Provided data:
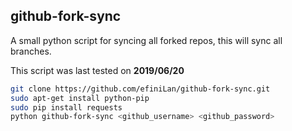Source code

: github-fork-sync
------
A small python script for syncing all forked repos, this will sync all branches. 

This script was last tested on **2019/06/20**

```bash
git clone https://github.com/efiniLan/github-fork-sync.git
sudo apt-get install python-pip
sudo pip install requests
python github-fork-sync <github_username> <github_password>
```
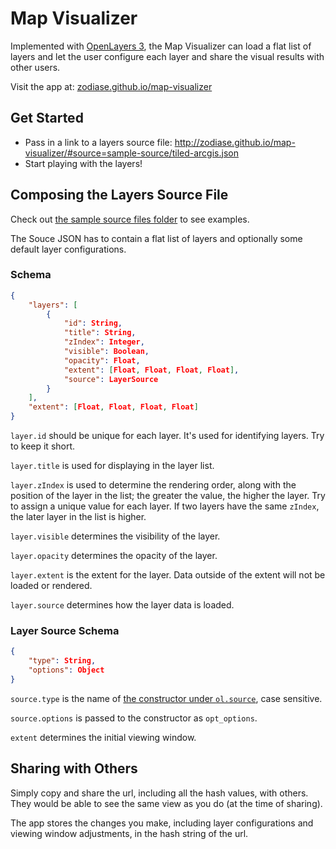 # Map Visualizer

Implemented with [OpenLayers 3](http://openlayers.org/), the Map Visualizer can load a flat list of layers and let the user configure each layer and share the visual results with other users.

Visit the app at: [zodiase.github.io/map-visualizer](http://zodiase.github.io/map-visualizer/)

## Get Started
- Pass in a link to a layers source file: http://zodiase.github.io/map-visualizer/#source=sample-source/tiled-arcgis.json
- Start playing with the layers!

## Composing the Layers Source File
Check out [the sample source files folder](https://github.com/Zodiase/map-visualizer/tree/gh-pages/sample-source) to see examples.

The Souce JSON has to contain a flat list of layers and optionally some default layer configurations.

### Schema
```JSON
{
    "layers": [
        {
            "id": String,
            "title": String,
            "zIndex": Integer,
            "visible": Boolean,
            "opacity": Float,
            "extent": [Float, Float, Float, Float],
            "source": LayerSource
        }
    ],
    "extent": [Float, Float, Float, Float]
}
```

`layer.id` should be unique for each layer. It's used for identifying layers. Try to keep it short.

`layer.title` is used for displaying in the layer list.

`layer.zIndex` is used to determine the rendering order, along with the position of the layer in the list; the greater the value, the higher the layer. Try to assign a unique value for each layer. If two layers have the same `zIndex`, the later layer in the list is higher.

`layer.visible` determines the visibility of the layer.

`layer.opacity` determines the opacity of the layer.

`layer.extent` is the extent for the layer. Data outside of the extent will not be loaded or rendered.

`layer.source` determines how the layer data is loaded.

### Layer Source Schema
```JSON
{
    "type": String,
    "options": Object
}
```

`source.type` is the name of [the constructor under `ol.source`](http://openlayers.org/en/latest/apidoc/ol.source.html), case sensitive.

`source.options` is passed to the constructor as `opt_options`.

`extent` determines the initial viewing window.

## Sharing with Others
Simply copy and share the url, including all the hash values, with others. They would be able to see the same view as you do (at the time of sharing).

The app stores the changes you make, including layer configurations and viewing window adjustments, in the hash string of the url.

Exercise aim:
Retype, exactly as written, each line from the one containing "## Sharing with Others" through the last line of the listing above, and leave out all other lines.

Solution to the problem:
## Sharing with Others
Simply copy and share the url, including all the hash values, with others. They would be able to see the same view as you do (at the time of sharing).

The app stores the changes you make, including layer configurations and viewing window adjustments, in the hash string of the url.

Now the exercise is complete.